I correspond occasionally with Sir William ('Bill' as he likes to sign himself!) MacAlpine so I'll ask his opinion; the family take great pride in their long association with Irish labour, their Scottish ancestry notwithstanding.

On a related point: I was researching pictures in the MacAlpine HQ in Hemel Hempstead one afternoon when I first met Bill. He'd obviously dined well, and was feeling expansive, so we sang a few verses of the eponymous song together at his invitation - much to the consternation of the office staff!

Interestingly, he insisted that the classic Behan/Dubliners' version was a derivation of an earlier song, and could quote lines in support of his argument.
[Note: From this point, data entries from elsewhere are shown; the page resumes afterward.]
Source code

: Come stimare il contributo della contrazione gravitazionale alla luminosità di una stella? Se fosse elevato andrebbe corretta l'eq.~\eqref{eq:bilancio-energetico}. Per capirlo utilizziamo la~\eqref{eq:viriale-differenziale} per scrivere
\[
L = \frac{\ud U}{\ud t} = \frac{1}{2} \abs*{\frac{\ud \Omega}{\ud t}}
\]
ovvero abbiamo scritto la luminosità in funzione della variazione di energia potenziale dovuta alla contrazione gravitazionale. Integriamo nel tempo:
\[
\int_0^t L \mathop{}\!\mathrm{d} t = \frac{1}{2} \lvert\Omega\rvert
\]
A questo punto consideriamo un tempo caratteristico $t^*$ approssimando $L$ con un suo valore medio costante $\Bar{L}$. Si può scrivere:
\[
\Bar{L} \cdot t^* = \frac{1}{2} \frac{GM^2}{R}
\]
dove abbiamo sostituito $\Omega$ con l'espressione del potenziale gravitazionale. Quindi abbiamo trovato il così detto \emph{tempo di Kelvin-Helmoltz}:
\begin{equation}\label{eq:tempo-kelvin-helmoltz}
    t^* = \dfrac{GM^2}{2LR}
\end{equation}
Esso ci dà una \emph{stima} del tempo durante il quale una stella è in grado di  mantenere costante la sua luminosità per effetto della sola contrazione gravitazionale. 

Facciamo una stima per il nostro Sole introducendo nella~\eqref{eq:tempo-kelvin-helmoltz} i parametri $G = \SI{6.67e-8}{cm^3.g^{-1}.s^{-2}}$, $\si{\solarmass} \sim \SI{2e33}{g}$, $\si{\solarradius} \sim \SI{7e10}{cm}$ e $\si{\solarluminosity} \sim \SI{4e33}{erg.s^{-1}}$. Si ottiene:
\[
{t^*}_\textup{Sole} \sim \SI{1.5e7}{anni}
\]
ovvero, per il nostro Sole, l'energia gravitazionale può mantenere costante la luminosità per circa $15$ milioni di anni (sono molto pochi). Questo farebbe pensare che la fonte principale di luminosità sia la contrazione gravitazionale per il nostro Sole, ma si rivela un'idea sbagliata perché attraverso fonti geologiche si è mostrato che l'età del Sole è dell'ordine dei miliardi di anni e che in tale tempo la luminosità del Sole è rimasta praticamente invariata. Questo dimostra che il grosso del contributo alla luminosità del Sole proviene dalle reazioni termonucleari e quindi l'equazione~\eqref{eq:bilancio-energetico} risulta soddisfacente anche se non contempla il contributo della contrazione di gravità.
I didn't know enough to argue...About two years ago however, I was researching work songs of migrant labour when I met the musician and collector Joe Byrne of Aghamore in East Mayo, and he knew that facts of the case.

Apparently MacAlpine's Fusiliers was written (but not copyrighted!) by one Martin Henry of Rooskey, near Doocastle in East Mayo, probably sometime in the 'Fifties. Martin, like men over many generations in that part of Mayo, had for many years been a Spailpin or seasonal harvester/farm labourer in England and, again like many others, had gravitated into construction in search of work.

It was commonplace for such men to write doggerel verse about their experiences and put it to traditional airs (as in so many manual occupations) and there are a lot of similar but less familiar songs known to Irish collectors.

One very significant fact which supports this is the line:
'I stripped to the skin with the Darky Finn
Way down in the Isle of Grain'

The Darky Finn was a neighbour of Martin Henry and lived in Cloontia, near Doocastle. The Isle of Grain project, as readers of The men who built Britain will know, entailed construction of an oil terminal, refinery, and power station over almost ten years between the late 'Fifties and early 'Sixties.

I suspect that Dominic added to the song and saw its commercial potential...such is life! Martin is dead but his sister still lives.